Packet 577 a-100-51 to 577 a-100-56
“Wos hut der John gsawdt?“
(What did John say?)
In the olden times the preacher would live on a small farm, provided by his congregation and it was located close to the church, at the end of the village. A certain preacher had several cows, and he had no bull; but he had a hired boy of about fourteen years of age. A near-by farmer had a big bull, and he charged half a dollar for breeding a cow. But the preacher, being close-fisted with his cash, failed to send the required fee along with the boy, when he took a cow over to have her bred.
One Sunday morning the last cow to be bred was ready.
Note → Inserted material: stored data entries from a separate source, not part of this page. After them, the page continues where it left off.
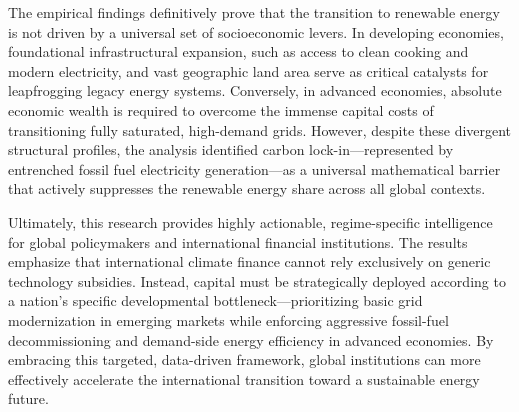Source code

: \documentclass[a4paper,11pt]{article}
\begin{document}
The empirical findings definitively prove that the transition to renewable energy is not driven by a universal set of socioeconomic levers.
In developing economies, foundational infrastructural expansion, such as access to clean cooking and modern electricity, and vast geographic land area serve as critical catalysts for leapfrogging legacy energy systems.
Conversely, in advanced economies, absolute economic wealth is required to overcome the immense capital costs of transitioning fully saturated, high-demand grids. However, despite these divergent structural profiles, the analysis identified carbon lock-in—represented by entrenched fossil fuel electricity generation—as a universal mathematical barrier that actively suppresses the renewable energy share across all global contexts. 

Ultimately, this research provides highly actionable, regime-specific intelligence for global policymakers and international financial institutions.
The results emphasize that international climate finance cannot rely exclusively on generic technology subsidies.
Instead, capital must be strategically deployed according to a nation's specific developmental bottleneck—prioritizing basic grid modernization in emerging markets while enforcing aggressive fossil-fuel decommissioning and demand-side energy efficiency in advanced economies.
By embracing this targeted, data-driven framework, global institutions can more effectively accelerate the international transition toward a sustainable energy future.

\newpage
\printbibliography
\end{document}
The boy told the preacher: “Porra de coo iss shteerich!” (Parson, the cow is in heat!)
The preacher said he should take her to the neighbor, and have her bred; then he could put her with the other cows in the field, and could come to the church. “Do consht ols nuch dale fun meinera breddich haira”. (You can still hear part of my sermon.)
So the boy took the cow over; the farmer was a shrewd man, and knowing how he never had been paid any service-fee, so he asked the boy if the preacher had sent any money along; the boy shook his head. “Well, mer doona ‘s nuch desamohl, owver no muss er ols geldt mitt shicka, udder er muss eppes shunsht do.” (Well, we'll do it once more, but the next time he must send some money along, or do something else.) So they let the bull with the cow, and he did a rushing job of it. The boy put the cow in the field, and ran over to the church. He found a vacant seat up in the gallery. Just as soon as he sat down, the preacher, who was explaining about John in the Bible, said: “Un wos hut der John gsawdt?” The boy, not knowing what he meant by the question, and being uncertain as to what he should do, remained quiet; but he thought that the preacher was referring to the farmer, who had the bull.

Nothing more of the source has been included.